## [Recorded information]

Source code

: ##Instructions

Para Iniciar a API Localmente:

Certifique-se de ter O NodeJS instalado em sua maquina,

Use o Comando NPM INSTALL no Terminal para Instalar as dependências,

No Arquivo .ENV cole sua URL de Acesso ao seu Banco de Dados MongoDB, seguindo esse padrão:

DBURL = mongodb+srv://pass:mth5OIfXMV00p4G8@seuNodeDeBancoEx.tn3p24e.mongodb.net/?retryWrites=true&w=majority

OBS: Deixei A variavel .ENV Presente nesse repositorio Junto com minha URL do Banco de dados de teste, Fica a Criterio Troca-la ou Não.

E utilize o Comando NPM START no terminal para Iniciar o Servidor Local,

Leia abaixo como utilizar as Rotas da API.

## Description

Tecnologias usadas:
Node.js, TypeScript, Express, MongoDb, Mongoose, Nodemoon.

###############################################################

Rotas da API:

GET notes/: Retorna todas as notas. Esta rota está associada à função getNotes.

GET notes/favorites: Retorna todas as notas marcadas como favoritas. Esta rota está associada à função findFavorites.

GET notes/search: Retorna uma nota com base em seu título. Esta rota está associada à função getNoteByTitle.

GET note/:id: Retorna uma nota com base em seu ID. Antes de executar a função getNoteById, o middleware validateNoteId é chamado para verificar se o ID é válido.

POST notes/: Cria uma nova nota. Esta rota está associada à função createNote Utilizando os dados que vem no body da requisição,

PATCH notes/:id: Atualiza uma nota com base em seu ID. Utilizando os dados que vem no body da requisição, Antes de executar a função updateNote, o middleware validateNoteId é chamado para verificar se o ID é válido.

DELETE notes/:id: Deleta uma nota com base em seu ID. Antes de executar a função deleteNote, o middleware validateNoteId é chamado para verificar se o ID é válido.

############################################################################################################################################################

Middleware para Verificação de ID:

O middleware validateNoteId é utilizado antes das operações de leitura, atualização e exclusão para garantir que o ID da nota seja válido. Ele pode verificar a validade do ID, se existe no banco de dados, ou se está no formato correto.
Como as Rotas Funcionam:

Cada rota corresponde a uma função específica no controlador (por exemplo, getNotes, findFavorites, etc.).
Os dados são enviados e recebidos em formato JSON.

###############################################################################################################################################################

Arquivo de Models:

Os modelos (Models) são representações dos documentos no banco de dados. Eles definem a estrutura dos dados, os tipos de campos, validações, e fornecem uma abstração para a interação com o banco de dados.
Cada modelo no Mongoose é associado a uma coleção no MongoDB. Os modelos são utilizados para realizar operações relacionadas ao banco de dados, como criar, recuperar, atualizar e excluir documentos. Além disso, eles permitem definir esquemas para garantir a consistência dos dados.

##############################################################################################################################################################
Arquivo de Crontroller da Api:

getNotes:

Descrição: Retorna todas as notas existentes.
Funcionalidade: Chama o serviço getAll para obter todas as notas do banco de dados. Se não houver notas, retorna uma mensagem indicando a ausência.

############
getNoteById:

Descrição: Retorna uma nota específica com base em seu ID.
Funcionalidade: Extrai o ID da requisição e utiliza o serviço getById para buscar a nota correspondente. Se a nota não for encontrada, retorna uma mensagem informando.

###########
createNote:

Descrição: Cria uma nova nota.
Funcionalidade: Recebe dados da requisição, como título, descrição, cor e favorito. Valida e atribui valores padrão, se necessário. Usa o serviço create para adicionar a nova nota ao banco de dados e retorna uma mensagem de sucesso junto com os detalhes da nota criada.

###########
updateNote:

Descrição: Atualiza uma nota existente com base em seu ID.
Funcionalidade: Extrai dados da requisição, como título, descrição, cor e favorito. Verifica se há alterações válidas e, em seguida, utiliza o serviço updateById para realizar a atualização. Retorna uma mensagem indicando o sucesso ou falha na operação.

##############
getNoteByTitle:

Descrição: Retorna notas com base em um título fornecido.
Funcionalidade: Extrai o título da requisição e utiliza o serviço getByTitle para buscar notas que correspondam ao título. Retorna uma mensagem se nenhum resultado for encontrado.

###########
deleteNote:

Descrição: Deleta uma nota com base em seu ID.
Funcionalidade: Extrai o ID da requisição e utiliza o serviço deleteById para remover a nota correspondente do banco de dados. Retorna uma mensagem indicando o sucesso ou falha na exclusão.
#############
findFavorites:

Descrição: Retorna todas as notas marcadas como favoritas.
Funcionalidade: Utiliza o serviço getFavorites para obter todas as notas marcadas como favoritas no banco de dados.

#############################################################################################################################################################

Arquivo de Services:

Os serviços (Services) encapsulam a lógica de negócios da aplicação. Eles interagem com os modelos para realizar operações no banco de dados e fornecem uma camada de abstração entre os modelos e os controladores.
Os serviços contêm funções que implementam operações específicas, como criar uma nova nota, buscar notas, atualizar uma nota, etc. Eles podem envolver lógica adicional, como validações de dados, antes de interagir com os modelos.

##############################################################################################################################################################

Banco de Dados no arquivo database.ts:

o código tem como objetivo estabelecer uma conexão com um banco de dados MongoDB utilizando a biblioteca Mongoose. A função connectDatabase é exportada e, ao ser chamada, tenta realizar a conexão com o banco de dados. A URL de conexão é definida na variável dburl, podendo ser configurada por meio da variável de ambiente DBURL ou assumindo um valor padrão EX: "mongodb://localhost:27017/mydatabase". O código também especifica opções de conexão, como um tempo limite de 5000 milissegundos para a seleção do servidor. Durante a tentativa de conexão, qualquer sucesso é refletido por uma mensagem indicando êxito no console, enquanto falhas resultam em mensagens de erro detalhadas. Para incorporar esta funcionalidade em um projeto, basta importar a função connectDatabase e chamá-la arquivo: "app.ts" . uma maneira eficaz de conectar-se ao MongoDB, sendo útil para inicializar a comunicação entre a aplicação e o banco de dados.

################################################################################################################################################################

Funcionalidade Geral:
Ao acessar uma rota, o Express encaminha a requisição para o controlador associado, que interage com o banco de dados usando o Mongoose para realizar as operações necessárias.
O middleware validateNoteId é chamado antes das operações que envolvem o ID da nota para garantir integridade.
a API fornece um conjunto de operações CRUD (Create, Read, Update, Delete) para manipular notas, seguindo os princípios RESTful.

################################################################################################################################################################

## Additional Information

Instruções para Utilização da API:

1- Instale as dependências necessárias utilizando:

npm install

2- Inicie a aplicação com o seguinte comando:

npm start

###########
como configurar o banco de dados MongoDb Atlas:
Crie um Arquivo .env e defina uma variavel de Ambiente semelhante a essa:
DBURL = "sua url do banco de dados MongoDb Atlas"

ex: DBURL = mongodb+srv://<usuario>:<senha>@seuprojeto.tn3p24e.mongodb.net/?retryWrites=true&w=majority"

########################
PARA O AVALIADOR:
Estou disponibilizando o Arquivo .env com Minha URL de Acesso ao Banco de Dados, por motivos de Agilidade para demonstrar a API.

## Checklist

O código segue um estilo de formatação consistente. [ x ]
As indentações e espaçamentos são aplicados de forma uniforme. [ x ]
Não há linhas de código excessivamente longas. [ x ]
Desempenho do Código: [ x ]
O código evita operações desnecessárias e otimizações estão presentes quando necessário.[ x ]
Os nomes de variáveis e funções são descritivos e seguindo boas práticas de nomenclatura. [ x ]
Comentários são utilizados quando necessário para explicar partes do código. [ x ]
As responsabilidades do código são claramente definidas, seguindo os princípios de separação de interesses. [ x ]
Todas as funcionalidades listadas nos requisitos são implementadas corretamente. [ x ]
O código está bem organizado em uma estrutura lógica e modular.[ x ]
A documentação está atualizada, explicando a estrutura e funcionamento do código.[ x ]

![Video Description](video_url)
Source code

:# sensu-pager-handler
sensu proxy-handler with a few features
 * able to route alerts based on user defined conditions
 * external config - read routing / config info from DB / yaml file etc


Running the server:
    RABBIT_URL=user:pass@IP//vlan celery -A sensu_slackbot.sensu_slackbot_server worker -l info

## [What is needed]
Write out each record again, keeping every word as it is.

## [Result]
Source code

: ##Instructions

Para Iniciar a API Localmente:

Certifique-se de ter O NodeJS instalado em sua maquina,

Use o Comando NPM INSTALL no Terminal para Instalar as dependências,

No Arquivo .ENV cole sua URL de Acesso ao seu Banco de Dados MongoDB, seguindo esse padrão:

DBURL = mongodb+srv://pass:mth5OIfXMV00p4G8@seuNodeDeBancoEx.tn3p24e.mongodb.net/?retryWrites=true&w=majority

OBS: Deixei A variavel .ENV Presente nesse repositorio Junto com minha URL do Banco de dados de teste, Fica a Criterio Troca-la ou Não.

E utilize o Comando NPM START no terminal para Iniciar o Servidor Local,

Leia abaixo como utilizar as Rotas da API.

## Description

Tecnologias usadas:
Node.js, TypeScript, Express, MongoDb, Mongoose, Nodemoon.

###############################################################

Rotas da API:

GET notes/: Retorna todas as notas. Esta rota está associada à função getNotes.

GET notes/favorites: Retorna todas as notas marcadas como favoritas. Esta rota está associada à função findFavorites.

GET notes/search: Retorna uma nota com base em seu título. Esta rota está associada à função getNoteByTitle.

GET note/:id: Retorna uma nota com base em seu ID. Antes de executar a função getNoteById, o middleware validateNoteId é chamado para verificar se o ID é válido.

POST notes/: Cria uma nova nota. Esta rota está associada à função createNote Utilizando os dados que vem no body da requisição,

PATCH notes/:id: Atualiza uma nota com base em seu ID. Utilizando os dados que vem no body da requisição, Antes de executar a função updateNote, o middleware validateNoteId é chamado para verificar se o ID é válido.

DELETE notes/:id: Deleta uma nota com base em seu ID. Antes de executar a função deleteNote, o middleware validateNoteId é chamado para verificar se o ID é válido.

############################################################################################################################################################

Middleware para Verificação de ID:

O middleware validateNoteId é utilizado antes das operações de leitura, atualização e exclusão para garantir que o ID da nota seja válido. Ele pode verificar a validade do ID, se existe no banco de dados, ou se está no formato correto.
Como as Rotas Funcionam:

Cada rota corresponde a uma função específica no controlador (por exemplo, getNotes, findFavorites, etc.).
Os dados são enviados e recebidos em formato JSON.

###############################################################################################################################################################

Arquivo de Models:

Os modelos (Models) são representações dos documentos no banco de dados. Eles definem a estrutura dos dados, os tipos de campos, validações, e fornecem uma abstração para a interação com o banco de dados.
Cada modelo no Mongoose é associado a uma coleção no MongoDB. Os modelos são utilizados para realizar operações relacionadas ao banco de dados, como criar, recuperar, atualizar e excluir documentos. Além disso, eles permitem definir esquemas para garantir a consistência dos dados.

##############################################################################################################################################################
Arquivo de Crontroller da Api:

getNotes:

Descrição: Retorna todas as notas existentes.
Funcionalidade: Chama o serviço getAll para obter todas as notas do banco de dados. Se não houver notas, retorna uma mensagem indicando a ausência.

############
getNoteById:

Descrição: Retorna uma nota específica com base em seu ID.
Funcionalidade: Extrai o ID da requisição e utiliza o serviço getById para buscar a nota correspondente. Se a nota não for encontrada, retorna uma mensagem informando.

###########
createNote:

Descrição: Cria uma nova nota.
Funcionalidade: Recebe dados da requisição, como título, descrição, cor e favorito. Valida e atribui valores padrão, se necessário. Usa o serviço create para adicionar a nova nota ao banco de dados e retorna uma mensagem de sucesso junto com os detalhes da nota criada.

###########
updateNote:

Descrição: Atualiza uma nota existente com base em seu ID.
Funcionalidade: Extrai dados da requisição, como título, descrição, cor e favorito. Verifica se há alterações válidas e, em seguida, utiliza o serviço updateById para realizar a atualização. Retorna uma mensagem indicando o sucesso ou falha na operação.

##############
getNoteByTitle:

Descrição: Retorna notas com base em um título fornecido.
Funcionalidade: Extrai o título da requisição e utiliza o serviço getByTitle para buscar notas que correspondam ao título. Retorna uma mensagem se nenhum resultado for encontrado.

###########
deleteNote:

Descrição: Deleta uma nota com base em seu ID.
Funcionalidade: Extrai o ID da requisição e utiliza o serviço deleteById para remover a nota correspondente do banco de dados. Retorna uma mensagem indicando o sucesso ou falha na exclusão.
#############
findFavorites:

Descrição: Retorna todas as notas marcadas como favoritas.
Funcionalidade: Utiliza o serviço getFavorites para obter todas as notas marcadas como favoritas no banco de dados.

#############################################################################################################################################################

Arquivo de Services:

Os serviços (Services) encapsulam a lógica de negócios da aplicação. Eles interagem com os modelos para realizar operações no banco de dados e fornecem uma camada de abstração entre os modelos e os controladores.
Os serviços contêm funções que implementam operações específicas, como criar uma nova nota, buscar notas, atualizar uma nota, etc. Eles podem envolver lógica adicional, como validações de dados, antes de interagir com os modelos.

##############################################################################################################################################################

Banco de Dados no arquivo database.ts:

o código tem como objetivo estabelecer uma conexão com um banco de dados MongoDB utilizando a biblioteca Mongoose. A função connectDatabase é exportada e, ao ser chamada, tenta realizar a conexão com o banco de dados. A URL de conexão é definida na variável dburl, podendo ser configurada por meio da variável de ambiente DBURL ou assumindo um valor padrão EX: "mongodb://localhost:27017/mydatabase". O código também especifica opções de conexão, como um tempo limite de 5000 milissegundos para a seleção do servidor. Durante a tentativa de conexão, qualquer sucesso é refletido por uma mensagem indicando êxito no console, enquanto falhas resultam em mensagens de erro detalhadas. Para incorporar esta funcionalidade em um projeto, basta importar a função connectDatabase e chamá-la arquivo: "app.ts" . uma maneira eficaz de conectar-se ao MongoDB, sendo útil para inicializar a comunicação entre a aplicação e o banco de dados.

################################################################################################################################################################

Funcionalidade Geral:
Ao acessar uma rota, o Express encaminha a requisição para o controlador associado, que interage com o banco de dados usando o Mongoose para realizar as operações necessárias.
O middleware validateNoteId é chamado antes das operações que envolvem o ID da nota para garantir integridade.
a API fornece um conjunto de operações CRUD (Create, Read, Update, Delete) para manipular notas, seguindo os princípios RESTful.

################################################################################################################################################################

## Additional Information

Instruções para Utilização da API:

1- Instale as dependências necessárias utilizando:

npm install

2- Inicie a aplicação com o seguinte comando:

npm start

###########
como configurar o banco de dados MongoDb Atlas:
Crie um Arquivo .env e defina uma variavel de Ambiente semelhante a essa:
DBURL = "sua url do banco de dados MongoDb Atlas"

ex: DBURL = mongodb+srv://<usuario>:<senha>@seuprojeto.tn3p24e.mongodb.net/?retryWrites=true&w=majority"

########################
PARA O AVALIADOR:
Estou disponibilizando o Arquivo .env com Minha URL de Acesso ao Banco de Dados, por motivos de Agilidade para demonstrar a API.

## Checklist

O código segue um estilo de formatação consistente. [ x ]
As indentações e espaçamentos são aplicados de forma uniforme. [ x ]
Não há linhas de código excessivamente longas. [ x ]
Desempenho do Código: [ x ]
O código evita operações desnecessárias e otimizações estão presentes quando necessário.[ x ]
Os nomes de variáveis e funções são descritivos e seguindo boas práticas de nomenclatura. [ x ]
Comentários são utilizados quando necessário para explicar partes do código. [ x ]
As responsabilidades do código são claramente definidas, seguindo os princípios de separação de interesses. [ x ]
Todas as funcionalidades listadas nos requisitos são implementadas corretamente. [ x ]
O código está bem organizado em uma estrutura lógica e modular.[ x ]
A documentação está atualizada, explicando a estrutura e funcionamento do código.[ x ]

![Video Description](video_url)
Source code

:# sensu-pager-handler
sensu proxy-handler with a few features
 * able to route alerts based on user defined conditions
 * external config - read routing / config info from DB / yaml file etc


Running the server:
    RABBIT_URL=user:pass@IP//vlan celery -A sensu_slackbot.sensu_slackbot_server worker -l info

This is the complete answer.